How far in advance should you send the invitation? Two months in advance is definitely not too early. Two weeks in advance is probably far too late. Get them out in good time so the guests can book it in their diaries while they are still relatively blank.
Be clear about any conditions in the invitation
Guests must be made aware of everything that is expected of them in the invitation. What is expected of them? How much will they pay for themselves and what is included? How should they be dressed? Should they prepare some form of presentation of themselves or the company they represent?
Send out at least one reminder after you have sent the invitation. It should not be the same invitation all over again. That feels like nagging and will bore the recipient. It is better to spend some time on the reminder and make it welcoming.
Who is the contact person?
It is important to appoint a person that attendees can contact with questions before, during and after the event. It is good if only one person has responsibility for this. A person who has comprehensive knowledge of the entire event and not only a part of it. This person should also be fully aware of who is responsible for what, in order to be able to forward the questions to the right person.
Are all the permits in place?
Depending on the size of the event, there may be different licensing requirements. Does the venue have the required fire rating for all your attendees? Do you need to obtain permits from the emergency services? Is police authorisation required? Do you need to do something about the traffic situation outside the venue? What kind of permit is needed there?
Maps and signage
Even though we live in the age of GPS, many people still depend on road directions, maps and signs. Attach some short directions or a map to your invitation. Arrange the signs to the venue in good time. Ask someone to test drive the route to ensure that the signs are in order.

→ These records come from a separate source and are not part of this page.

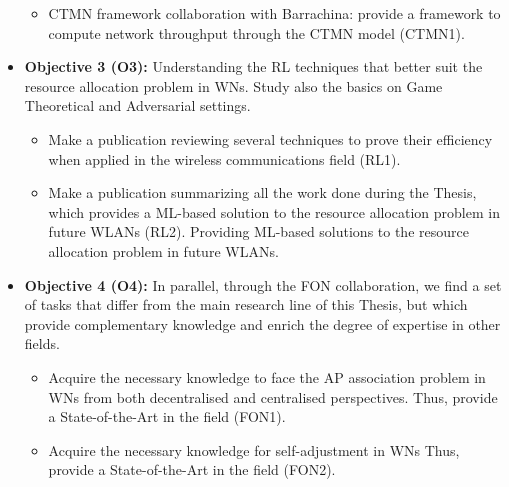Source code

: \documentclass[12pt, a4paper,twoside]{tesi_upf}
\begin{document}
\begin{itemize}
\begin{itemize}
				\item CTMN framework collaboration with Barrachina: provide a framework to compute network throughput through the CTMN model (CTMN1).
			\end{itemize}	
			\item \textbf{Objective 3 (O3):} Understanding the RL techniques that better suit the resource allocation problem in WNs. Study also the basics on Game Theoretical and Adversarial settings.
			\begin{itemize}
				\item Make a publication reviewing several techniques to prove their efficiency when applied in the wireless communications field (RL1).
				\item Make a publication summarizing all the work done during the Thesis, which provides a ML-based solution to the resource allocation problem in future WLANs (RL2). Providing ML-based solutions to the resource allocation problem in future WLANs.
			\end{itemize}	
			\item \textbf{Objective 4 (O4):} In parallel, through the FON collaboration, we find a set of tasks that differ from the main research line of this Thesis, but which provide complementary knowledge and enrich the degree of expertise in other fields.
			\begin{itemize}
				\item Acquire the necessary knowledge to face the AP association problem in WNs from both decentralised and centralised perspectives. Thus, provide a State-of-the-Art in the field (FON1).
				\item Acquire the necessary knowledge for self-adjustment in WNs Thus, provide a State-of-the-Art in the field (FON2).
			\end{itemize}		
		\end{itemize}
	
\end{document}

As we have already mentioned, the food is one of the most important details of the event. Book a restaurateur early that you know is reliable and can be flexible about timings. The food must not be the disappointing detail that everyone talks about afterwards. Remember that restaurateurs are often booked up far in advance (particularly the reliable ones). As with the venue booking, you should arrange this well in advance.
Thank you and welcome back
We have also said that the results of your efforts will only be seen after the event. That is when business is done and that is when the buzz about you and your company happens. Be sure to give your attendees attention after the event, as well. Send a card thanking them for their participation, or invite them back to the same event next year. Anything that makes them feel noticed.